Making models of the three-dimensional polyhedra is certainly a good start. Perhaps we should get everyone in the class to make a dozen or so standard-sized tetrahedra or octahedra or dodecahedra and then begin to assemble the fold-out versions of the regular polytopes in four dimensions? What about three inches on a side? Is everyone game for that exercise? Of course we still have to worry about the ways of sticking them together but I suppose we can find appropriate ways.
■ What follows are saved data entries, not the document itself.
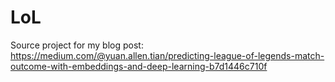 # LoL

Source project for my blog post: https://medium.com/@yuan.allen.tian/predicting-league-of-legends-match-outcome-with-embeddings-and-deep-learning-b7d1446c710f
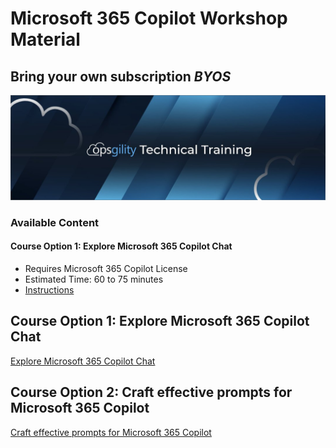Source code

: # Microsoft 365 Copilot Workshop Material 

## Bring your own subscription *BYOS* 

![](/media/ops-header.png)


### Available Content 

#### Course Option 1: Explore Microsoft 365 Copilot Chat
- Requires Microsoft 365 Copilot License
- Estimated Time: 60 to 75 minutes
- [Instructions](/CopilotChat/instructions.md)


## Course Option 1: Explore Microsoft 365 Copilot Chat

[Explore Microsoft 365 Copilot Chat](chatlessons.md)

## Course Option 2: Craft effective prompts for Microsoft 365 Copilot 

[Craft effective prompts for Microsoft 365 Copilot ](promptingwithofficelessons.md)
With respect to the 600-cell, which I agree is a tour de force, I think I see how people might have got to it. You know there is a possibility of doing the construction as soon as you realize that you can fit five tetrahedra around an edge with a little room to spare. So you can start with a tetrahedron and try to build outward in some systematic way, hopefully with enough of information to help you know when you are done! Perhaps it's better to start this exercise by constructing the 16-cell, with four tetrahedra around each edge--that seems more accessible. As it happens, it is better to construct the 600-cell by using long snakes of tetrahedra wound around each other. Oddly enough, it is somewhat easier to construct the 120-cell if we can come up with 120 dodecahedra of the correct size.
It would be nice to have a 3d spirograph, I agree, but most of the drawing implements I have seen are woefully 2d. As it happens, my sister-in-law gave me a "gravity graph" for Christmas, a somewhat modern version of a sand pail on a pendulum, for drawing Lissajous figures, the sorts of things that show up all the time on oscilloscopes. They aren't the same as your trochoids, of course, but the principle is similar--a kinematic way of generating curves by the trace of a point in motion.
I had success with one of the three websites you indicated, namely the Vanderbilt trochoid machine. The last one was busy and the first required some installation that I found unhelpfully documented. Did you get them to work?
Yes, the hexaflexagon is something that can be considered, in itself and in its possible higher dimensional analogues. Do you have one to bring in?